* Task to carry out:
Please return every line of the records that contains the word "nbsp".

——

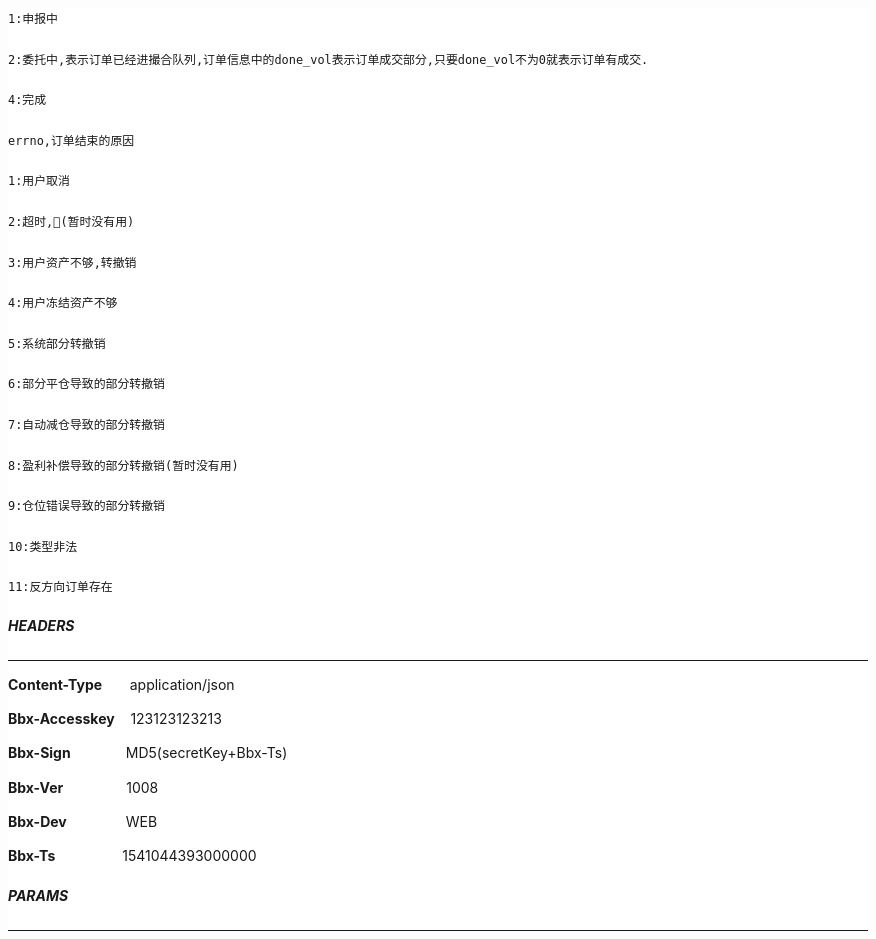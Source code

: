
 ```csv
1:申报中

2:委托中,表示订单已经进撮合队列,订单信息中的done_vol表示订单成交部分,只要done_vol不为0就表示订单有成交.

4:完成

errno,订单结束的原因

1:用户取消

2:超时,(暂时没有用)

3:用户资产不够,转撤销

4:用户冻结资产不够

5:系统部分转撤销

6:部分平仓导致的部分转撤销

7:自动减仓导致的部分转撤销

8:盈利补偿导致的部分转撤销(暂时没有用)

9:仓位错误导致的部分转撤销

10:类型非法

11:反方向订单存在
```

##### HEADERS

---

**Content-Type**&nbsp;&nbsp;&nbsp;&nbsp;&nbsp;&nbsp;&nbsp;application/json  

**Bbx-Accesskey**&nbsp;&nbsp;&nbsp;&nbsp;123123123213  

**Bbx-Sign**&nbsp;&nbsp;&nbsp;&nbsp;&nbsp;&nbsp;&nbsp;&nbsp;&nbsp;&nbsp;&nbsp;&nbsp;&nbsp;&nbsp;MD5(secretKey+Bbx-Ts)  

**Bbx-Ver**&nbsp;&nbsp;&nbsp;&nbsp;&nbsp;&nbsp;&nbsp;&nbsp;&nbsp;&nbsp;&nbsp;&nbsp;&nbsp;&nbsp;&nbsp;&nbsp;1008  

**Bbx-Dev**&nbsp;&nbsp;&nbsp;&nbsp;&nbsp;&nbsp;&nbsp;&nbsp;&nbsp;&nbsp;&nbsp;&nbsp;&nbsp;&nbsp;&nbsp;WEB  

**Bbx-Ts**&nbsp;&nbsp;&nbsp;&nbsp;&nbsp;&nbsp;&nbsp;&nbsp;&nbsp;&nbsp;&nbsp;&nbsp;&nbsp;&nbsp;&nbsp;&nbsp;&nbsp;1541044393000000  

##### PARAMS

---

——

* Response area:
**Content-Type**&nbsp;&nbsp;&nbsp;&nbsp;&nbsp;&nbsp;&nbsp;application/json  
**Bbx-Accesskey**&nbsp;&nbsp;&nbsp;&nbsp;123123123213  
**Bbx-Sign**&nbsp;&nbsp;&nbsp;&nbsp;&nbsp;&nbsp;&nbsp;&nbsp;&nbsp;&nbsp;&nbsp;&nbsp;&nbsp;&nbsp;MD5(secretKey+Bbx-Ts)  
**Bbx-Ver**&nbsp;&nbsp;&nbsp;&nbsp;&nbsp;&nbsp;&nbsp;&nbsp;&nbsp;&nbsp;&nbsp;&nbsp;&nbsp;&nbsp;&nbsp;&nbsp;1008  
**Bbx-Dev**&nbsp;&nbsp;&nbsp;&nbsp;&nbsp;&nbsp;&nbsp;&nbsp;&nbsp;&nbsp;&nbsp;&nbsp;&nbsp;&nbsp;&nbsp;WEB  
**Bbx-Ts**&nbsp;&nbsp;&nbsp;&nbsp;&nbsp;&nbsp;&nbsp;&nbsp;&nbsp;&nbsp;&nbsp;&nbsp;&nbsp;&nbsp;&nbsp;&nbsp;&nbsp;1541044393000000  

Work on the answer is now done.